I use AWS Cloudwatch and PagerDuty together on a daily basis. Cloudwatch monitors your infrastructure in the AWS cloud environment. PagerDuty is a SaaS tool that specializes in incident response; it’s great for setting up monitoring alerts and notifying the correct person when something goes wrong in your infrastructure.
If you’re already using AWS Cloudwatch, integrating PagerDuty isn’t a hard task. There are two ways you can set up alerts with these two services: through integration on a PagerDuty service, or via Global Event Rules. I’d recommend Global Event Rules if you plan to build different alerts based on the payload from AWS.
First, you need to configure PagerDuty. From the Configuration menu, select Event Rules. Copy your Integration Key from the Event Rules screen; the Integration URL will be https://events.pagerduty.com/x-ere/[YOUR_INTEGRATION_KEY].
Configure AWS Management Console
Now you can take this information to the AWS Management Console:
- Search for SNS (Simple Notification Service) in the Services bar at the top of the console. Select Topics and Create Topic.
- Enter a Topic Name. You will most likely want to keep this similar to the name of your PagerDuty service. Enter a Display Name, then click Create Topic.
- Select Subscriptions on the left side, then click Create Subscription.
- Make sure HTTPS is the selected protocol, then paste your Integration URL in the Endpoint field. Make sure “Enable raw message delivery” is unchecked.
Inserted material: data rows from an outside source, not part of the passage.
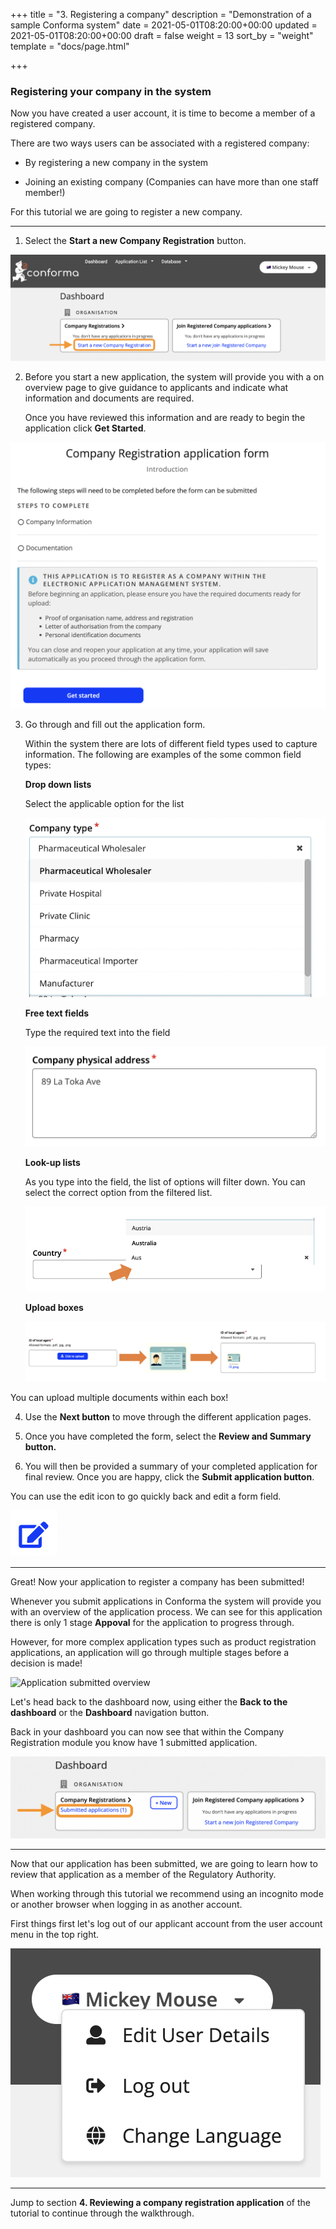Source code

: +++
title = "3. Registering a company"
description = "Demonstration of a sample Conforma system"
date = 2021-05-01T08:20:00+00:00
updated = 2021-05-01T08:20:00+00:00
draft = false
weight = 13
sort_by = "weight"
template = "docs/page.html"

+++


### Registering your company in the system

Now you have created a user account, it is time to become a member of a registered company. 

There are two ways users can be associated with a registered company:

 - By registering a new company in the system

- Joining an existing company (Companies can have more than one staff member!)

For this tutorial we are going to register a new company. 

----------------

1. Select the **Start a new Company Registration** button.

![Company registration workflows](/docs/about/demo/6.png)

2. Before you start a new application, the system will provide you with a on overview page to give guidance to applicants and indicate what information and documents are required. 

    Once you have reviewed this information and are ready to begin the application click **Get Started**.

![Application summary page](/docs/about/demo/9.png)

3. Go through and fill out the application form.

    Within the system there are lots of different field types used to capture information. The following are examples of the some common field types:

     **Drop down lists**

     Select the applicable option for the list

     ![Dropdown lists](/docs/about/demo/11.png)

     **Free text fields**

     Type the required text into the field

     ![Free text fields](/docs/about/demo/12.png)

    **Look-up lists**

    As you type into the field, the list of options will filter down. You can select the correct option from the filtered list. 

    ![Look-up lists](/docs/about/demo/15.png)

    **Upload boxes**

    ![Upload box](/docs/about/demo/10.png)

<div class="tip">
You can upload multiple documents within each box! 
</div>




4.  Use the **Next button** to move through the different application pages. 

5. Once you have completed the form, select the **Review and Summary button.** 

6. You will then be provided a summary of your completed application for final review.  Once you are happy, click the **Submit application button**.

<div class="tip">
You can use the edit icon to go quickly back and edit a form field. 
</div>

![Edit marker](/docs/about/demo/18.png)

--------

Great! Now your application to register a company has been submitted!

Whenever you submit applications in Conforma the system will provide you with an overview of the application process. We can see for this application there is only 1 stage **Appoval** for the application to progress through. 

However, for more complex application types such as product registration applications, an application will go through multiple stages before a decision is made!

![Application submitted overview](/docs/about/demo/19.png)

Let's head back to the dashboard now, using either the **Back to the dashboard** or the **Dashboard** navigation button.

Back in your dashboard you can now see that within the Company Registration module you know have 1 submitted application. 

![Updated dashboard display](/docs/about/demo/20.png)


---------------

Now that our application has been submitted, we are going to learn how to review that application as a member of the Regulatory Authority. 

<div class="tip">
When working through this tutorial we recommend using an incognito mode or another browser when logging in as another account.
</div>

First things first let's log out of our applicant account from the user account menu in the top right.

![Logging out](/docs/about/demo/21.png)

----------

Jump to section **4. Reviewing a company registration application** of the tutorial to continue through the walkthrough.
The subscription should now be automatically confirmed.
- At the top of the page in the Services field, search for ECS. Select Instances, then find the instance where you already have Cloudwatch alerts set up.
- Click the Instance checkbox, then click Actions. Select CloudWatch Monitoring, then select Add/Edit Alarms.
- Click Create Alarm and specify the parameters for your alarms.
PagerDuty will now send the infrastructure alerts to the right person.
There are more intricate ways to set up alarms in Cloudwatch and PagerDuty. Both allow for very specific metrics to be monitored, which is great when you need to find out what could’ve caused an unusual issue. They’re very powerful tools to use in unison with each other.